What lines below include the string "exciton"? Pick them out and copy them.

━━━━━ Study material ━━━━━

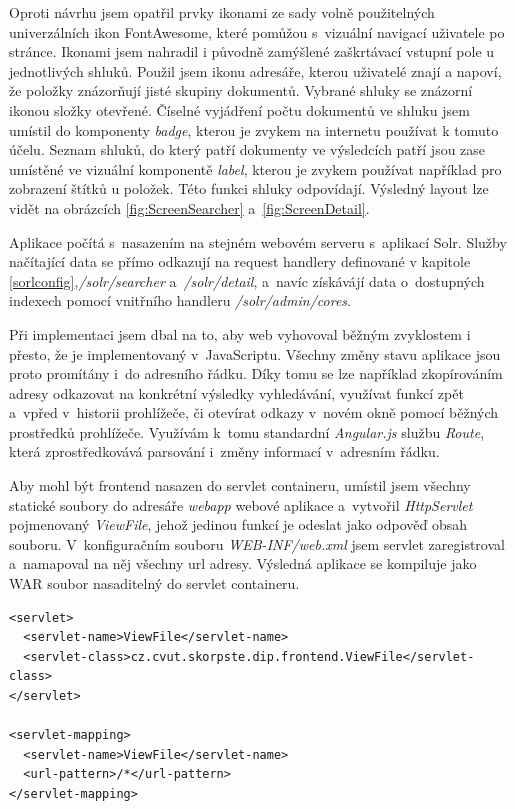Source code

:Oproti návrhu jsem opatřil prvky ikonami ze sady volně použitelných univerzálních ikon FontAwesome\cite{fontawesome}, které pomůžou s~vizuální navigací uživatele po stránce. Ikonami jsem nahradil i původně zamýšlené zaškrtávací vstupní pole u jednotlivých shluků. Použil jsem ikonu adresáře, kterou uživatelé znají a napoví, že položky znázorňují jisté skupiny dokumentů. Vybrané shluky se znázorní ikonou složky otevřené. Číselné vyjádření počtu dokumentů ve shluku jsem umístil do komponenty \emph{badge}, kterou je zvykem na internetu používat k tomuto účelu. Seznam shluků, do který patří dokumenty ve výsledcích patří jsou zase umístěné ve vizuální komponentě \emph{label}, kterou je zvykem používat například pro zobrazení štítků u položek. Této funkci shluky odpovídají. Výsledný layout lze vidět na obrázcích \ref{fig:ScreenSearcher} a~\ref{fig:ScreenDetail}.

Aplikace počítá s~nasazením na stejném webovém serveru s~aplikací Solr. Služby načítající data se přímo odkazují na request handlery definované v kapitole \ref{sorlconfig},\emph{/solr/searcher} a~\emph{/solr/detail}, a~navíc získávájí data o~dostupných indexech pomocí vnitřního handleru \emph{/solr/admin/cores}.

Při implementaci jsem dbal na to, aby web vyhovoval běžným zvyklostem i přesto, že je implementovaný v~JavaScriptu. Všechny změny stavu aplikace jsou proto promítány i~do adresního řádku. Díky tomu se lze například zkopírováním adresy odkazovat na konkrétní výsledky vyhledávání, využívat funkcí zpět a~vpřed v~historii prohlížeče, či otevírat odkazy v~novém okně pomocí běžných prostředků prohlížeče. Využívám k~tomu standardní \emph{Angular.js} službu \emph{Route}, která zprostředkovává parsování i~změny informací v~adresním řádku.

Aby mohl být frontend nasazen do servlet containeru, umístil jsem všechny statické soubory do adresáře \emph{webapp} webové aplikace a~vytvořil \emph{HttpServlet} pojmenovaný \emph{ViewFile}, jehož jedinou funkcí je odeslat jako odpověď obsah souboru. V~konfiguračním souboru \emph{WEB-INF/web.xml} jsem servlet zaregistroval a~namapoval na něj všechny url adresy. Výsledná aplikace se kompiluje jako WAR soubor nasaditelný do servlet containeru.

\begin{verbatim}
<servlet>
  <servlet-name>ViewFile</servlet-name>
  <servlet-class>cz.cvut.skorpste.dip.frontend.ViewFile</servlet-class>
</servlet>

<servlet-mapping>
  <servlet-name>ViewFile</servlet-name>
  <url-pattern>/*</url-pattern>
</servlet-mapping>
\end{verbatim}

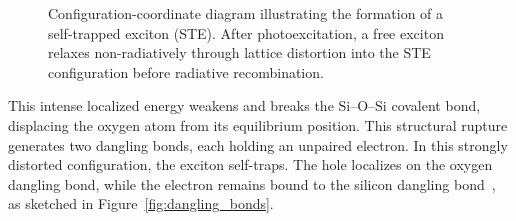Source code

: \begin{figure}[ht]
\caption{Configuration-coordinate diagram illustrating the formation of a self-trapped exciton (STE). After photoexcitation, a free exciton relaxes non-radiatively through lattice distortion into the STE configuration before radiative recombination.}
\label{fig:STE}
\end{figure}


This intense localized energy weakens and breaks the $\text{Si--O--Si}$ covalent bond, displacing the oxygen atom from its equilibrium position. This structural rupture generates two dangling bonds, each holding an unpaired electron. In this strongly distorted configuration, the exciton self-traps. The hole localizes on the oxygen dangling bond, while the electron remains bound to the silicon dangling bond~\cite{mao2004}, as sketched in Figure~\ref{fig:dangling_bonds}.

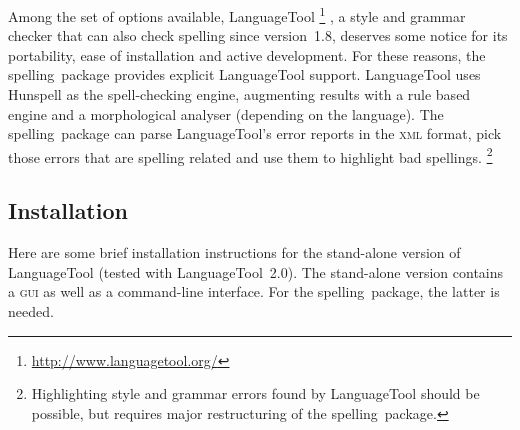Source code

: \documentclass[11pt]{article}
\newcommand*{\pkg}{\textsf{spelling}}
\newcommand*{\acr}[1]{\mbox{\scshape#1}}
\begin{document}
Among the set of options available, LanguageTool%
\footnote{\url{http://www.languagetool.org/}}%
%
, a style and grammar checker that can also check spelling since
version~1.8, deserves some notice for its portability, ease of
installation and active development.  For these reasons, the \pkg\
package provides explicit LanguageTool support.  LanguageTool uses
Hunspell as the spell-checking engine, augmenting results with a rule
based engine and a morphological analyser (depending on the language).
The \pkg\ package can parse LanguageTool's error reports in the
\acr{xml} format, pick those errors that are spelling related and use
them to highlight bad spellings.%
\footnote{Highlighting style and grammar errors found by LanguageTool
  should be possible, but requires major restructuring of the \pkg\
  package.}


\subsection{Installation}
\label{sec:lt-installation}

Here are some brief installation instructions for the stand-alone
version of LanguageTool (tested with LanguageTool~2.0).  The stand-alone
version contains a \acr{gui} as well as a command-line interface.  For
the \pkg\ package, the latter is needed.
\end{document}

━━━━━

[Solution to this problem]
\caption{Configuration-coordinate diagram illustrating the formation of a self-trapped exciton (STE). After photoexcitation, a free exciton relaxes non-radiatively through lattice distortion into the STE configuration before radiative recombination.}
This intense localized energy weakens and breaks the $\text{Si--O--Si}$ covalent bond, displacing the oxygen atom from its equilibrium position. This structural rupture generates two dangling bonds, each holding an unpaired electron. In this strongly distorted configuration, the exciton self-traps. The hole localizes on the oxygen dangling bond, while the electron remains bound to the silicon dangling bond~\cite{mao2004}, as sketched in Figure~\ref{fig:dangling_bonds}.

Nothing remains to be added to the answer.